• **How to complete this task**: Search each line below for the word "with" and list those that contain it.

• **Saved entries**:
######

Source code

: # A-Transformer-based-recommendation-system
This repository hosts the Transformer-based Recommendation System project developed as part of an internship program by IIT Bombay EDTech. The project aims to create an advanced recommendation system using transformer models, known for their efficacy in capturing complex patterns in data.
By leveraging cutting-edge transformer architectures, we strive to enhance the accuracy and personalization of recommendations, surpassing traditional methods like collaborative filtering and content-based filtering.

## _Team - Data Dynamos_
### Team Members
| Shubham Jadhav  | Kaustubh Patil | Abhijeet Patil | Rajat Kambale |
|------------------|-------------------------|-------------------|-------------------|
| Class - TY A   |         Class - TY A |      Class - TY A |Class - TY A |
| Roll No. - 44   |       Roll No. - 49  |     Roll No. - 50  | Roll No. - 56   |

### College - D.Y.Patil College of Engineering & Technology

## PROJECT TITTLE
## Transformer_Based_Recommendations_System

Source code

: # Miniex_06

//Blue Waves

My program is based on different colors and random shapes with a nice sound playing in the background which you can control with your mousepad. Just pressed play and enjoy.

######

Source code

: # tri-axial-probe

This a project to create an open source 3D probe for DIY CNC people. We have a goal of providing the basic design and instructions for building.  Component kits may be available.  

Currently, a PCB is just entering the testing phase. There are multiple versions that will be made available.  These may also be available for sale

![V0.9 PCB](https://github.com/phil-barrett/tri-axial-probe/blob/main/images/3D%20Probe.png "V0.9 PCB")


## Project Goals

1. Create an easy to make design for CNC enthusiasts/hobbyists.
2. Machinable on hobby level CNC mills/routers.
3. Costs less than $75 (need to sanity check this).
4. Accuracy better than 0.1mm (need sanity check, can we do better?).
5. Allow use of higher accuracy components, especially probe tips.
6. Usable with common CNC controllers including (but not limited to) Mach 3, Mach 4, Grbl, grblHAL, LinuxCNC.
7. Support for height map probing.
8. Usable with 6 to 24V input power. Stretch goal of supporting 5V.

######

• **Answer to this exercise**:
My program is based on different colors and random shapes with a nice sound playing in the background which you can control with your mousepad. Just pressed play and enjoy.
6. Usable with common CNC controllers including (but not limited to) Mach 3, Mach 4, Grbl, grblHAL, LinuxCNC.
8. Usable with 6 to 24V input power. Stretch goal of supporting 5V.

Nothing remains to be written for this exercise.